Protocols are crucial components of blockchain technology that enable information to be shared automatically across a network securely and reliably.
In the field of computing, protocols are essentially rules that define how data is allowed to be transferred between different computer systems. Protocols define the way that data must be structured to be accepted into a system, and they establish safeguards to prevent malicious users from causing damage.
The same protocol can be utilized for different blockchains. For example Ethereum can be used on the public mainnet as well as in a private chain installation. In both cases the protocol is the same but the chain is different.
When assets are tokenized, a protocol and a particular chain need to be selected. There is a large number of feasible protocols and blockchains to choose from. At Bitbond we recommend and therefore support the blockchains that are listed on this page.
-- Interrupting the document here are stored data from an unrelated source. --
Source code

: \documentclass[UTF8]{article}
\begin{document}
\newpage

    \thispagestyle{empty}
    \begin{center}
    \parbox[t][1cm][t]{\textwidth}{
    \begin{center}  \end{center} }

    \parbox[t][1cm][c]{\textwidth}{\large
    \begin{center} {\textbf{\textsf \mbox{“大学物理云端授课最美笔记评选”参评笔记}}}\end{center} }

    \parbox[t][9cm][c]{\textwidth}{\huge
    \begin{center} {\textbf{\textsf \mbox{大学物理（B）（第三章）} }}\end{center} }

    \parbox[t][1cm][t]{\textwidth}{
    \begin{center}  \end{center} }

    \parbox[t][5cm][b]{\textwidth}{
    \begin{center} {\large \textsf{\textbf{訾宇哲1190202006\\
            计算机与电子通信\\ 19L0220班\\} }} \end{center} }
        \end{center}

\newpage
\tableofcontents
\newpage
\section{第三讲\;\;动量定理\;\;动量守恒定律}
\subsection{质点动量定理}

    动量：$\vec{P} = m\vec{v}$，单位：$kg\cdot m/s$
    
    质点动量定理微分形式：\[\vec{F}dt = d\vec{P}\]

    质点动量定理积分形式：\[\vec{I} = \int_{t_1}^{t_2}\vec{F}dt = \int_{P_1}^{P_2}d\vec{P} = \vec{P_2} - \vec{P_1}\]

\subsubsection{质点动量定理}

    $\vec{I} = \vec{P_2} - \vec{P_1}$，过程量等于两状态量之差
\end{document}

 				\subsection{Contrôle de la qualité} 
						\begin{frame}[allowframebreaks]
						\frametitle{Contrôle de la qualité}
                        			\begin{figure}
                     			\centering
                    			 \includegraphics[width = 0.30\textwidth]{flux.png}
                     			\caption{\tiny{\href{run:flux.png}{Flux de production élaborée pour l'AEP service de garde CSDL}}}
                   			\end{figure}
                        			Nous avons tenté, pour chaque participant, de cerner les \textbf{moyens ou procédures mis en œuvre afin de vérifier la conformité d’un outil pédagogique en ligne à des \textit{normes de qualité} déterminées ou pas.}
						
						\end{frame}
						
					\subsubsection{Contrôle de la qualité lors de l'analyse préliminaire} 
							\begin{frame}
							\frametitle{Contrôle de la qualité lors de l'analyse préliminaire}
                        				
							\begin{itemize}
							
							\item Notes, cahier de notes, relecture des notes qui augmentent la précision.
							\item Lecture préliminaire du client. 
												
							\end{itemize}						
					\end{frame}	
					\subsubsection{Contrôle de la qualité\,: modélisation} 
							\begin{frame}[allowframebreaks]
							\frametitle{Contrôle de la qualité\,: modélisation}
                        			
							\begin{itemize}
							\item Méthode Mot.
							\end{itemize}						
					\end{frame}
In the past years Stellar has been a frequently used protocol for regulated security token offerings because of its scalability, simplicity and low network fees. Regulators around the world have approved several security token offerings on Stellar.
However, with the advent of Ethereum scaling solutions and EVM (Ethereum Virtual Machine) compatible blockchains, currently it seems like EVM compatible chains will remain a core part of asset tokenization in the coming years. These solutions address some of the shortcomings of Ethereum (mainly network congestion and high network fees), while keeping the advantages of the Ethereum protocol (a Turing complete approach to building decentralized software).
These chains are all share the technical foundation and compatibility with the Ethereum Virtual Machine. You can find a comprehensive list of EVM chains here. The ones listed below are the ones that are supported by Bitbond Token Tool.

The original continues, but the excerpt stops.